--- Extracted material Enclosed Below ---

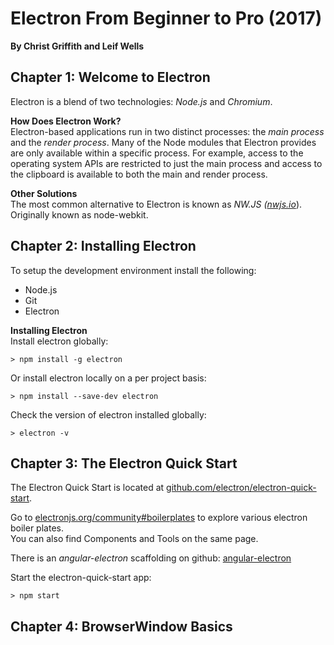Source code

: # Electron From Beginner to Pro  (2017)
__By Christ Griffith and Leif Wells__  

## Chapter 1: Welcome to Electron  
Electron is a blend of two technologies: _Node.js_ and _Chromium_.  

__How Does Electron Work?__  
Electron-based applications run in two distinct processes: the _main process_ and the _render process_. Many of the Node modules that Electron provides are only available within a specific process. For example, access to  the operating system APIs are restricted to just the main process and access to the clipboard is available to both the main and render process.

__Other Solutions__  
The most common alternative to Electron is known as _NW.JS ([nwjs.io](https://nwjs.io)_). Originally known as node-webkit.

## Chapter 2: Installing Electron  
To setup the development environment install the following:
* Node.js
* Git  
* Electron

 __Installing Electron__  
 Install electron globally:    
 ```
 > npm install -g electron  
 ```
 Or install electron locally on a per project basis:  
 ```
 > npm install --save-dev electron
 ```
Check the version of electron installed globally:   
```
> electron -v  
```

## Chapter 3: The Electron Quick Start  
The Electron Quick Start is located at [github.com/electron/electron-quick-start](https://github.com/electron/electron-quick-start).        

Go to [electronjs.org/community#boilerplates](https://www.electronjs.org/community#boilerplates) to explore various electron boiler plates.  
You can also find Components and Tools on the same page.  

There is an _angular-electron_ scaffolding on github: [angular-electron](https://github.com/maximegris/angular-electron)

Start the electron-quick-start app:  
```
> npm start
```  

## Chapter 4: BrowserWindow Basics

--- End of Enclosed Extracted material ---

• Work task: For this exercise, find all lines in the records containing the word "globally" and copy them.

• Written response:
 Install electron globally:    
Check the version of electron installed globally:   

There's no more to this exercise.